I've recently read three blogs/articles talking about Robert Kiyosaki. In the order in which I read them are:

1. John T. Reed's analysis of Kiyosaki's Rich Dad, Poor Dad
2. Thinking About Money - commentary on Kiyosaki
3. The Simple Dollar - deconstructing Robert Kiyosaki
4. The Simple Dollar - review on Rich Dad, Poor Dad

Site #2 (Thinking About Money) actually provides a free download of an e-article which contains his review of Rich Dad, Poor Dad. He sells the e-article for $1.99, but you can download it for free.

Anyway, I recommend reading Site #1 (J.T. Reed's site) with an open mind or hopefully it can open your mind. By the way, it's a very long article.

But I really recommend Site #2, and I agree with their review of Kiyosaki's book.

I like Sites #3 and #4 (from the same author) because it is a much shorter read than Site #1, but also because it presents both the good, and the bad, plus also the ugly.

I wrote a comment on Site #3 which follows.


What this site has done - is sell - using controversy! Okay, somebody just made that point a few comments earlier.

The end product of this website/webpage is a virtual forum on Kiyosaki. That John T Reed guy won’t even post everyone’s comments on his main Kiyosaki-is-Evil page.
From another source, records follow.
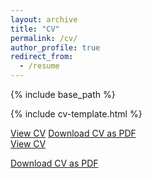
 ```yaml
---
layout: archive
title: "CV"
permalink: /cv/
author_profile: true
redirect_from:
  - /resume
---
```


{% include base_path %}

{% include cv-template.html %}

<div class="cv-download-links">
  <a href="{{ base_path }}/files/cv.pdf" class="btn btn--primary">View CV</a>
  <a href="{{ base_path }}/files/cv.pdf" class="btn btn--primary">Download CV as PDF</a>
</div>

<div class="cv-download-links">
  <!-- View in browser -->
  <a href="{{ base_path }}/files/cv.pdf" class="btn btn--inverse" target="_blank">View CV</a>

  <!-- Force download -->
  <a href="{{ base_path }}/files/cv.pdf" class="btn btn--primary" download="Mohammad_Mortazavi_CV.pdf">Download CV as PDF</a>
</div>

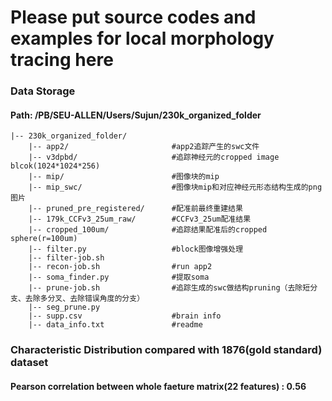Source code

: # Please put source codes and examples for local morphology tracing here

### Data Storage
#### Path: /PB/SEU-ALLEN/Users/Sujun/230k_organized_folder
```
|-- 230k_organized_folder/
    |-- app2/                       #app2追踪产生的swc文件     
    |-- v3dpbd/                     #追踪神经元的cropped image blcok(1024*1024*256)          
    |-- mip/                        #图像块的mip
    |-- mip_swc/                    #图像块mip和对应神经元形态结构生成的png图片
    |-- pruned_pre_registered/      #配准前最终重建结果
    |-- 179k_CCFv3_25um_raw/        #CCFv3_25um配准结果                  
    |-- cropped_100um/              #追踪结果配准后的cropped sphere(r=100um)
    |-- filter.py                   #block图像增强处理
    |-- filter-job.sh
    |-- recon-job.sh                #run app2
    |-- soma_finder.py              #提取soma
    |-- prune-job.sh                #追踪生成的swc做结构pruning（去除短分支、去除多分叉、去除错误角度的分支）
    |-- seg_prune.py           
    |-- supp.csv                    #brain info
    |-- data_info.txt               #readme
```

### Characteristic Distribution compared with 1876(gold standard) dataset
#### Pearson correlation between whole faeture matrix(22 features) : 0.56
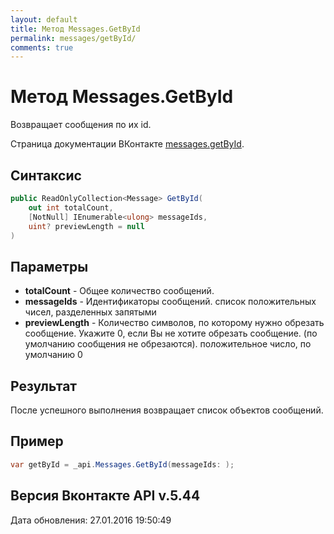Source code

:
 ```yaml
---
layout: default
title: Метод Messages.GetById
permalink: messages/getById/
comments: true
---
```

# Метод Messages.GetById
Возвращает сообщения по их id.

Страница документации ВКонтакте [messages.getById](https://vk.com/dev/messages.getById).

## Синтаксис
``` csharp
public ReadOnlyCollection<Message> GetById(
	out int totalCount,
	[NotNull] IEnumerable<ulong> messageIds,
	uint? previewLength = null
)
```

## Параметры
+ **totalCount** - Общее количество сообщений.
+ **messageIds** - Идентификаторы сообщений. список положительных чисел, разделенных запятыми
+ **previewLength** - Количество символов, по которому нужно обрезать сообщение. Укажите 0, если Вы не хотите обрезать сообщение. (по умолчанию сообщения не обрезаются). положительное число, по умолчанию 0

## Результат
После успешного выполнения возвращает список объектов сообщений.

## Пример
``` csharp
var getById = _api.Messages.GetById(messageIds: );
```

## Версия Вконтакте API v.5.44
Дата обновления: 27.01.2016 19:50:49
He just selectively picks comments that would support his arguments.

So before I talk about that other website ( again, I should say that this site or this page I guess has done something good, although I doubt that it was its primary purpose.

So now I’ll talk about another website. I like how the website looks at Kiyosaki’s books. I agree with the website owner. Like the website owner, I don’t care about Kiyosaki, or whether Rich Dad is fiction or non-fiction - the thing is, what did I get from reading his books? What could I use and not use? So visit that website and compare to the post here (

And finally, what about those people who failed miserably after reading Kiyosaki’s advice? There are three things (I think).

First, they MAY have not understood all of Kiyosaki’s (few) points.

Second, they possibly just jumped into business without getting really prepared right after reading Kiyosaki’s book/s, and related to the first point, did not really get that part about Kiyosaki’s message.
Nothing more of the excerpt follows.